Activity
Copy verbatim the block of lines in the entries below whose first line contains "## Installation / Usage" and whose last line contains "#### 1 - Initialize the backend". Leave out all other lines.

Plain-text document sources

________________________________________

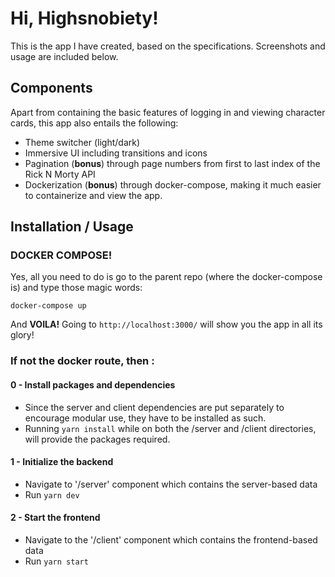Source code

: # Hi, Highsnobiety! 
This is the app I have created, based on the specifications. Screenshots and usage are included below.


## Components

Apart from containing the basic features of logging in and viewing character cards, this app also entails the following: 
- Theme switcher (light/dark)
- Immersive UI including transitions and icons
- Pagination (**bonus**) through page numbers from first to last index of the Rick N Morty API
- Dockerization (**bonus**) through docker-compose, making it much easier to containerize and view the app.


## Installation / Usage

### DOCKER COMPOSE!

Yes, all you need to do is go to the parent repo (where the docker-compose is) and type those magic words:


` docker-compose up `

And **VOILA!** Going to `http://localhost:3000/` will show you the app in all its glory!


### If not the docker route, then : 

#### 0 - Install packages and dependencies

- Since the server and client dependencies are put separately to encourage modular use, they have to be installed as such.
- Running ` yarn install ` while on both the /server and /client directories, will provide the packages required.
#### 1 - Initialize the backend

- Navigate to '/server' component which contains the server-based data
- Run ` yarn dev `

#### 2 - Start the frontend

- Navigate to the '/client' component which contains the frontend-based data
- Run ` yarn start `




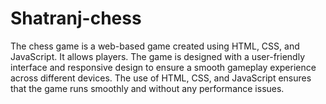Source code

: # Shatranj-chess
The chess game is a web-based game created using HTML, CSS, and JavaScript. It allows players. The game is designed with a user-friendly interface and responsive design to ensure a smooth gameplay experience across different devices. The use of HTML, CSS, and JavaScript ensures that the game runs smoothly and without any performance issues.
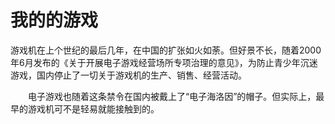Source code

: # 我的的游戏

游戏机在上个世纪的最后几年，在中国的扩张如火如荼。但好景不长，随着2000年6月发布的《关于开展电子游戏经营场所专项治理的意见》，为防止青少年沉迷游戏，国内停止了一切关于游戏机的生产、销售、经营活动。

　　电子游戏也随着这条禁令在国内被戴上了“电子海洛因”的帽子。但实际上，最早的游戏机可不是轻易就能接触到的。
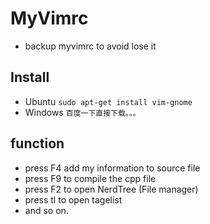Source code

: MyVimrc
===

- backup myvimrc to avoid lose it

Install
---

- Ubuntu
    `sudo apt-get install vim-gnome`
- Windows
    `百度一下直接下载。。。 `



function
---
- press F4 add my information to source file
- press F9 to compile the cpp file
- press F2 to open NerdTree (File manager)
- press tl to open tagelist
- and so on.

________________________________________

Output for this task
## Installation / Usage

### DOCKER COMPOSE!

Yes, all you need to do is go to the parent repo (where the docker-compose is) and type those magic words:


` docker-compose up `

And **VOILA!** Going to `http://localhost:3000/` will show you the app in all its glory!


### If not the docker route, then : 

#### 0 - Install packages and dependencies

- Since the server and client dependencies are put separately to encourage modular use, they have to be installed as such.
- Running ` yarn install ` while on both the /server and /client directories, will provide the packages required.
#### 1 - Initialize the backend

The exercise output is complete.